1984 entstand der Ton-Raum im Haupttreppenhaus der Technischen Universität Berlin. Im würfelartigen Raum mit seinen perforierten Metallwänden sind 42 Lautsprecher montiert. Klänge überwölben den Raum, Ton-Linien durchkreuzen ihn, kreisen ihn ein. Es entstehen Räume, die atmen, die sich verschlingen, in Bewegungen schwingen und doch Ruhe ausstrahlen können. In mehreren Arbeiten von Leitner können Klänge wie eine eingezogene, zusätzliche Decke über den Köpfen schweben. Schwere, polierte Granitplatten lasten auf den Boden-Lautsprechern (Ton-Feld IV), um den Ton-Raum nicht über Kniehöhe aufsteigen zu lassen. In jüngerer Zeit ist Leitner auch dazu übergegangen, die Lautsprecher sichtbar mit Magneten an Metall-Objekten anzubringen. Der Ton scheint in konvexen oder konkaven Schalen bzw. Linien (Firmament, 1996) entlangzulaufen und formt sie gleichzeitig zum Gegenbild aus. Im Unterschied zu den früheren Arbeiten, die dem Raum eine rhetorisch-gestische Bedeutung geben, wirkt das Sichtbarmachen der Schallquelle so, als würde die Zeitachse des Klangs gekrümmt.

Die Grundlage der wehenden, rhythmisierten und wandernden Klangmuster sind vor allem musikalische Töne. In der Klang-Gestaltung wird dann das Basis-Material so geformt, daß seine räumlich-plastischen Eigenschaften hervortreten. Partituren werden erstellt, die das über Computer geregelte zeitliche und dynamische Ineinandergreifen der Lautsprecher ganz präzise regeln. Wandern die Töne im Raum, so verschmilzt durch Crescendo und Decrescendo ihr Ortswechsel zu einem einheitlichen Bewegungsvorgang, einer Linie, einer Wölbung, einer Wiege und anderem mehr. Die Konstruktion eines solchen Raumes benutzt psychologische Mechanismen der Gestaltbildung; sie findet in der Erfahrung eines wahrnehmenden Subjekts statt.

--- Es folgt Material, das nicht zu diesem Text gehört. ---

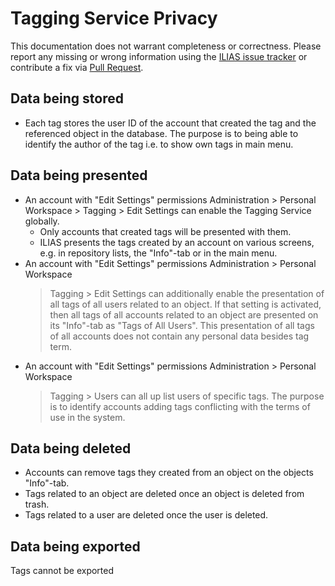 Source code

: # Tagging Service Privacy

This documentation does not warrant completeness or correctness. Please report any
missing or wrong information using the [ILIAS issue tracker](https://mantis.ilias.de)
or contribute a fix via [Pull Request](docs/development/contributing.md#pull-request-to-the-repositories).


## Data being stored

- Each tag stores the user ID of the account that created the tag and the referenced
  object in the database. The purpose is to being able to identify the author of the
  tag i.e. to show own tags in main menu.


## Data being presented

- An account with "Edit Settings" permissions Administration > Personal Workspace >
  Tagging > Edit Settings can enable the Tagging Service globally.
  - Only accounts that created tags will be presented with them. 
  - ILIAS presents the tags created by an account on various screens, e.g. in
    repository lists, the "Info"-tab or in the main menu.
- An account with "Edit Settings" permissions Administration > Personal Workspace
  > Tagging > Edit Settings can additionally enable the presentation of all tags
  of all users related to an object. If that setting is activated, then all tags
  of all accounts related to an object are presented on its "Info"-tab as "Tags of
  All Users". This presentation of all tags of all accounts does not contain any
  personal data besides tag term.
- An account with "Edit Settings" permissions Administration > Personal Workspace
  > Tagging > Users can all up list users of specific tags. The purpose is to
  identify accounts adding tags conflicting with the terms of use in the system.


## Data being deleted

- Accounts can remove tags they created from an object on the objects "Info"-tab. 
- Tags related to an object are deleted once an object is deleted from trash.
- Tags related to a user are deleted once the user is deleted. 


## Data being exported 
Tags cannot be exported
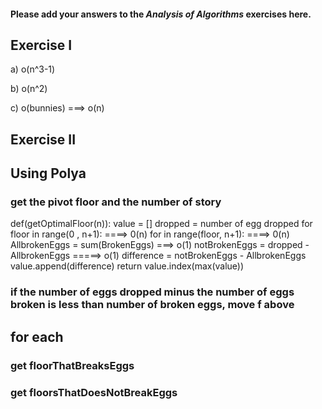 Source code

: #### Please add your answers to the ***Analysis of  Algorithms*** exercises here.

## Exercise I

a) o(n^3-1)


b) o(n^2)


c) o(bunnies) ===> o(n)

## Exercise II

## Using Polya

### get the pivot floor and the number of story 
def(getOptimalFloor(n)):
    value = []
    dropped = number of egg dropped
    for floor in range(0 , n+1): ====> 0(n)
        for in range(floor, n+1): ====> 0(n)
            AllbrokenEggs = sum(BrokenEggs) ===> o(1)
        notBrokenEggs = dropped - AllbrokenEggs =====> o(1)
        difference = notBrokenEggs - AllbrokenEggs
        value.append(difference)
    return value.index(max(value))
    
    
### if the number of eggs dropped minus the number of eggs broken is less than  number of broken eggs, move f above


## for each 


    
### get floorThatBreaksEggs 

### get floorsThatDoesNotBreakEggs



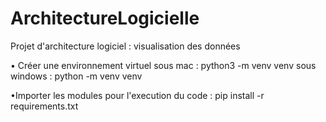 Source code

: # ArchitectureLogicielle
Projet d'architecture logiciel : visualisation des données

• Créer une environnement virtuel
    sous mac : python3 -m venv venv
    sous windows : python -m venv venv

•Importer les modules pour l'execution du code :
    pip install -r requirements.txt
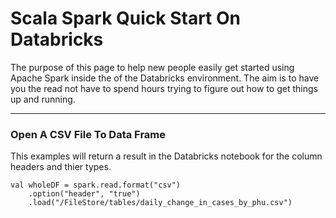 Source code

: # Scala Spark Quick Start On Databricks

The purpose of this page to help new people easily get started using Apache Spark inside the of the Databricks environment. The aim is to have you the read not have to spend hours trying to figure out how to get things up and running.

---

### Open A CSV File To Data Frame
This examples will return a result in the Databricks notebook for the column 
headers and thier types.

    val wholeDF = spark.read.format("csv")
        .option("header", "true")
        .load("/FileStore/tables/daily_change_in_cases_by_phu.csv")
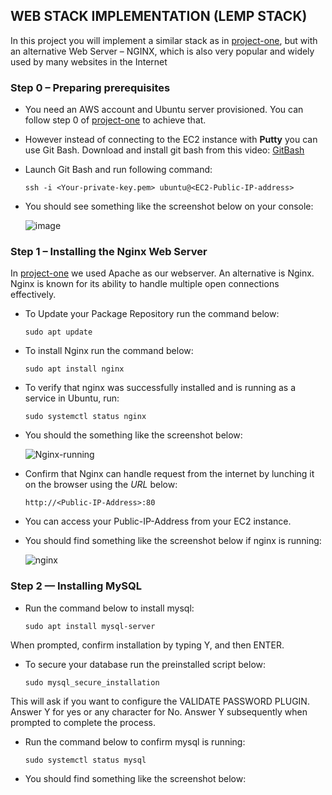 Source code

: ## WEB STACK IMPLEMENTATION (LEMP STACK)
In this project you will implement a similar stack as in [project-one](https://github.com/uzukwujp/Darey.io-Internship/blob/main/project-one.md), but with an alternative Web Server – NGINX, which is also very popular and widely used by many websites in the Internet

### Step 0 – Preparing prerequisites
- You need an AWS account and Ubuntu server provisioned. You can follow step 0 of [project-one](https://github.com/uzukwujp/Darey.io-Internship/blob/main/project-one.md) to achieve that.

- However instead of connecting to the EC2 instance with **Putty** you can use Git Bash. Download and install git bash from this video: [GitBash](https://www.youtube.com/watch?v=qdwWe9COT9k)

- Launch Git Bash and run following command:

  `ssh -i <Your-private-key.pem> ubuntu@<EC2-Public-IP-address>`
  
- You should see something like the screenshot below on your console:

  ![image](https://user-images.githubusercontent.com/52359007/165129115-b9b7fd15-fbf2-45c0-86f5-18bebfc74893.png)
  
 
 
 
### Step 1 – Installing the Nginx Web Server
In [project-one](https://github.com/uzukwujp/Darey.io-Internship/blob/main/project-one.md) we used Apache as our webserver. An alternative is Nginx. Nginx is known for its ability to handle multiple open connections effectively. 

- To Update your Package Repository run the command below:

  `sudo apt update`
  
- To install Nginx run the command below:

  `sudo apt install nginx`

- To verify that nginx was successfully installed and is running as a service in Ubuntu, run:

  `sudo systemctl status nginx`
  
- You should the something like the screenshot below:

  ![Nginx-running](https://user-images.githubusercontent.com/52359007/165132482-f39f1c3f-d2d5-425b-bd26-6efe52c15639.PNG)
  
- Confirm that Nginx can handle request from the internet by lunching it on the browser using the *URL* below:

  `http://<Public-IP-Address>:80`
  
- You can access your Public-IP-Address from your EC2 instance.

- You should find something like the screenshot below if nginx is running:

  ![nginx](https://user-images.githubusercontent.com/52359007/165133741-133f1b10-39d4-4c84-8107-966cdd347c13.PNG)
  
  
### Step 2 — Installing MySQL

- Run the command below to install mysql:

  `sudo apt install mysql-server`
  
 When prompted, confirm installation by typing Y, and then ENTER.
 
- To secure your database run the preinstalled script below:

  `sudo mysql_secure_installation`
  
 This will ask if you want to configure the VALIDATE PASSWORD PLUGIN. Answer Y for yes or any character for No. Answer Y subsequently when prompted to complete the       process.
 
- Run the command below to confirm mysql is running:

  `sudo systemctl status mysql`
  
- You should find something like the screenshot below:

  
  

  
  
   

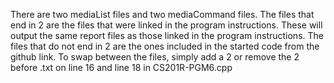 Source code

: There are two mediaList files and two mediaCommand files. The files that end in 2 are the files that were linked in the program instructions. These will output the same report files as those linked in the program instructions.
The files that do not end in 2 are the ones included in the started code from the github link.
To swap between the files, simply add a 2 or remove the 2 before .txt on line 16 and line 18 in CS201R-PGM6.cpp
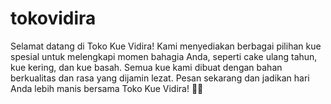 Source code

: # tokovidira
Selamat datang di Toko Kue Vidira! Kami menyediakan berbagai pilihan kue spesial untuk melengkapi momen bahagia Anda, seperti cake ulang tahun, kue kering, dan kue basah. Semua kue kami dibuat dengan bahan berkualitas dan rasa yang dijamin lezat.  Pesan sekarang dan jadikan hari Anda lebih manis bersama Toko Kue Vidira! 🎂✨

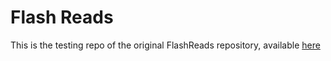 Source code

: # Flash Reads

This is the testing repo of the original FlashReads repository, available [here](https://github.com/raghavendhrakv/FlashReads)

Wie sehr Sehen und Hören als ein ganzheitlicher Prozeß zu denken sind, wird an Objekten von Leitner zu einem unmittelbar gegebenen und zugleich bewußt reflektierbaren Erlebnis. An einem bräunlich-rosafarbenen Steinbalken aus indischem Granit (mit seiner in leicht gewellten Linien erstarrten Zeichnung) fließen hauchige Klänge entlang. Ihr zeitlich-dynamisches Muster erlaubt nicht, sie aus seitlich angebrachten Lautsprechern herauszuholen, und der Stein drängt ihnen auch seine fließende Maserung auf (Fließender Stein, 1990). Kleine Hürden auf einem Metallrohr verbinden sich in gleicher Weise mit rhythmisierten Tönen, als sprängen diese den Balken entlang in die und über die vorgegebenen Maß-Markierungen. Man hört, was man zu sehen glaubt (Springer, 1996). Mehr und mehr ist Leitner in den letzten Jahren zu einer gleichzeitigen, integrierenden Gestaltung für Auge und Ohr übergegangen. Dabei spielen Material und Farbe eine wesentliche Rolle. Durch die Verwendung neuartiger Materialien passen sich Räume optisch an die beim Hören empfundene Bewegung an. Membrane, blau, an der Decke ausgespannt, die sich zu Tonnen- oder Tropfengewölben verformen, als reagierten sie unmittelbar auf die aus Säulen aufsteigenden Klänge (Blaues Wölben/Raum-Wehen, 1994), lösen die Statik von Räumen auf. In den Membranen spiegelt sich vorübergehend die Umgebung auf dem Kopf stehend. Eine Kluft öffnet sich zwischen der alltäglichen und einer erdachten Welt. Den denkbaren Umformungen der Realität kann der Rezipient nicht passiv gegenüberstehen. Er muß seine eigenen subjektiven Koordinaten neu bestimmen.